Just a tangent here. I hope Edward's out and non-endorsement of either candidate keeps each hopping for the Edwards constituency by further committing themselves on eliminating poverty in America altogether. In clearly explained, solid and practicable ways.

This is what I'm looking for. One of the most attractive parts to me about the Edwards campaign was his insistence that people will have to fight corporate power in order to achieve fairness in government, that until they do, money talks. I know that everyone derides it as populism alone, but it's common sense. The powerful don't give up power because they want to. They give up power because they have to.

Maybe brandishing this approach made Edwards a nonstarter with people, but rejecting this approach out-of-hand is a nonstarter with me. So... I will wait to hear what the last two standing have to say as they approach the Edwards' constituency, and try to weigh how much they actually mean it.

Tony Iovino

What does the end of poverty look like?

John Edwards concluded his Presidential campaign yesterday, but not before securing pledges from Obama and Clinton that they would make the ending of poverty central to their presidential campaigns.

Regardless the road we choose to take, be it a conservative path or a liberal one-- at what point will we consider people out of poverty? Can somebody tell me. Not platitudes like "when every person is living in dignity and without fear" or some other claptrap. I can't measure that, and unless we figure out how to achieve some communistic land of perfection, where everyone is robotically equal, we will always have different strata in society. The poor will always be with us.

So, please somebody tell me-- What does the end of poverty look like?

KathyF

eRobin: re Soc Sec crisis: Did you not notice that his plan to cure the crisis was pure progressive/liberal/less regressive taxes?

It's called turning their talking points against them. He's a master of this.

I don't have time now to get into the whole language framing issues, but it was a pet cause of mine in 04, and when I first heard Obama speak I knew he got it.

Unfortunately, liberals only seem to hear what they don't want to hear when it comes to him. For some reason I cannot fathom. (At least not in the next five minutes.)

Roxanne

"Uh, what crisis?" is eRobin's most likely response (sorry to speak for you, hon).

As for "language framing issues," I think it was invented by one of those greek fellers.

eRobin

I'm always happy to hear that Obama has a secret plan to advance progressive causes. As I've said, it's pretty much what I'm clinging to this year.

On SocSec: There is no crisis. To discuss fixing it at all with people who only want to destroy it is to begin from a position of enormous weakness. It didn't do us any good when Clinton used the word "crisis," and I'm not sure that Obama is slicker or more progressive at heart than Clinton, but I guess we'll find out.

Tn

Tony: Ending poverty in the United States doesn't mean making everyone robotically equal. Nor is it laying claim to the possibility of a magical utopia.

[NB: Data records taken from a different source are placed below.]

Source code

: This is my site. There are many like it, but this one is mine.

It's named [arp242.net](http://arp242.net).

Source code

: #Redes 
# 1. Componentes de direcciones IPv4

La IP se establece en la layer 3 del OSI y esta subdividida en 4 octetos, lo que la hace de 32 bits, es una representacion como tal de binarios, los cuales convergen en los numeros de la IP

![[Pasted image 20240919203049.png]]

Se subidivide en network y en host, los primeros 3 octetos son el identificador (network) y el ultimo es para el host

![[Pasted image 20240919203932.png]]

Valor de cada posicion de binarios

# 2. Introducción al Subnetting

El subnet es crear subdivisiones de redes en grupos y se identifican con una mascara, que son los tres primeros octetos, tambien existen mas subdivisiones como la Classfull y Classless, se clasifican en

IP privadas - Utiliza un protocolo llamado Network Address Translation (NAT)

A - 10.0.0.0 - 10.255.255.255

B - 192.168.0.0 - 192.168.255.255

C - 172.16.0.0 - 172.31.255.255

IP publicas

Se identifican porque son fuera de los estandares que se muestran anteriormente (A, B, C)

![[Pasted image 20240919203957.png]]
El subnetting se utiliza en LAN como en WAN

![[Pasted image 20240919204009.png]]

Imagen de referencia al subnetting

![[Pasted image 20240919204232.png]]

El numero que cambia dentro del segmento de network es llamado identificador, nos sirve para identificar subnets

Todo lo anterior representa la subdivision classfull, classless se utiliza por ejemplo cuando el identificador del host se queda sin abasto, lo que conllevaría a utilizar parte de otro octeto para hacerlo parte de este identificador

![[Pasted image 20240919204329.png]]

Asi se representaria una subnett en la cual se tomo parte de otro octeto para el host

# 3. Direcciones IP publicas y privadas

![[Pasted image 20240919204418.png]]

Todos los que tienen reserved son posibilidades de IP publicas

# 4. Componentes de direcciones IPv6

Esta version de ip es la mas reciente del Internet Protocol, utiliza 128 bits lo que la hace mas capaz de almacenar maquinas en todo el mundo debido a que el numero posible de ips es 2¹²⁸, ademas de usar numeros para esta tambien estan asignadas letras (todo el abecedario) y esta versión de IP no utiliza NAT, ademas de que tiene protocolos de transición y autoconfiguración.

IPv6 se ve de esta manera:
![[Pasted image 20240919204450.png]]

Look, we are (still, for now) the richest nation on earth, and yet we are surpassed by many others in providing health care to all citizens, college educations, and knowing that citizens will not be spending their senior years in fear of such basic wants such as heating oil, housing, or food. Nor should any veteran or family have to be living on the street in this day and age.

It is criminal in the 21st century U.S. that any persons, including children or the elderly, go to bed hungry. Or that people fear winding up on the street.

What is that saying about how some say why? And others say why not? I think it was JFK quoting a damned socialist, George Bernard Shaw, in his memorable address to the nation.

Tn

That being said, I thought Senator Obama's opening statement in the debate was superior to Senator Clinton's, bringing in Edwards and addressing American poverty. She clearly won on all other counts, however, with the sole exception of Iraq ... where I need to ... see it played again ... Sam .. available on youtube.

Blessings and possibilities of the internet. Not utopia.